EXERCISE DETAILS = All lines of the records below that contain the word "images" must be listed.

MATERIAL PROVIDED =
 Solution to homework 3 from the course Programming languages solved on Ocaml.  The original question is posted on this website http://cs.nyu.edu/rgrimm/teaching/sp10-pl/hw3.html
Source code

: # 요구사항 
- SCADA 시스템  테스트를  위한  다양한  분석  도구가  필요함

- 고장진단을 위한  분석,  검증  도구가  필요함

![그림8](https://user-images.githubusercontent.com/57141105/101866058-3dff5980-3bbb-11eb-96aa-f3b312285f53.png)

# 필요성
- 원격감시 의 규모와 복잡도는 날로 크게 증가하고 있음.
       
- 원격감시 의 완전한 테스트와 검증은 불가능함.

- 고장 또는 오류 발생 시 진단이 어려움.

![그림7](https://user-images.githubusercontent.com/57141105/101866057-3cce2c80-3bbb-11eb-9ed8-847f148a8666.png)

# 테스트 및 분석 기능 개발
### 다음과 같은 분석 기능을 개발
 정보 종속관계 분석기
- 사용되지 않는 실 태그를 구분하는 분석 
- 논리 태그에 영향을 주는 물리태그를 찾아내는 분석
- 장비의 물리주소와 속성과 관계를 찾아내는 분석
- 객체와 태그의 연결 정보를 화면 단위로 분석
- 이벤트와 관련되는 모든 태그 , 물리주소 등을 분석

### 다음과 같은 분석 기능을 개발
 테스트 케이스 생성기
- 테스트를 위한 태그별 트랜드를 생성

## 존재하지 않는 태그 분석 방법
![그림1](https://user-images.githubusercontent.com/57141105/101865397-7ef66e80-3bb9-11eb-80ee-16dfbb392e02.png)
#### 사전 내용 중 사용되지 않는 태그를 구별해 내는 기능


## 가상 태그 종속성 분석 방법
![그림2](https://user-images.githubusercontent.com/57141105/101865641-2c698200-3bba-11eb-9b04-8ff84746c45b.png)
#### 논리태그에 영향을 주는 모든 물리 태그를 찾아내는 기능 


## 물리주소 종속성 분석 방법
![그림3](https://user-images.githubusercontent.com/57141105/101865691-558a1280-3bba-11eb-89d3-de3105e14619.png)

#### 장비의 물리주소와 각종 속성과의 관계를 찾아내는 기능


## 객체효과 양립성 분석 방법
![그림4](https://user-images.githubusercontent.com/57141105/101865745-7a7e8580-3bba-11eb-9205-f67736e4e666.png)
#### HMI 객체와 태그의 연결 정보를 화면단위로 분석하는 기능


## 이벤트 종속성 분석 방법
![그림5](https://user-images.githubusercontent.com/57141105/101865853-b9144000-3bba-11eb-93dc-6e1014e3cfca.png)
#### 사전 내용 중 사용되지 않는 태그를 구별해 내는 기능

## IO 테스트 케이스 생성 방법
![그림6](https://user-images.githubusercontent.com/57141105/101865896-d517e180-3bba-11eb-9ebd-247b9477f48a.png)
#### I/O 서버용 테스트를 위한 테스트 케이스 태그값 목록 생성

WRITTEN ANSWER =
![그림8](https://user-images.githubusercontent.com/57141105/101866058-3dff5980-3bbb-11eb-96aa-f3b312285f53.png)
![그림7](https://user-images.githubusercontent.com/57141105/101866057-3cce2c80-3bbb-11eb-9ed8-847f148a8666.png)
![그림1](https://user-images.githubusercontent.com/57141105/101865397-7ef66e80-3bb9-11eb-80ee-16dfbb392e02.png)
![그림2](https://user-images.githubusercontent.com/57141105/101865641-2c698200-3bba-11eb-9b04-8ff84746c45b.png)
![그림3](https://user-images.githubusercontent.com/57141105/101865691-558a1280-3bba-11eb-89d3-de3105e14619.png)
![그림4](https://user-images.githubusercontent.com/57141105/101865745-7a7e8580-3bba-11eb-9205-f67736e4e666.png)
![그림5](https://user-images.githubusercontent.com/57141105/101865853-b9144000-3bba-11eb-93dc-6e1014e3cfca.png)
![그림6](https://user-images.githubusercontent.com/57141105/101865896-d517e180-3bba-11eb-9ebd-247b9477f48a.png)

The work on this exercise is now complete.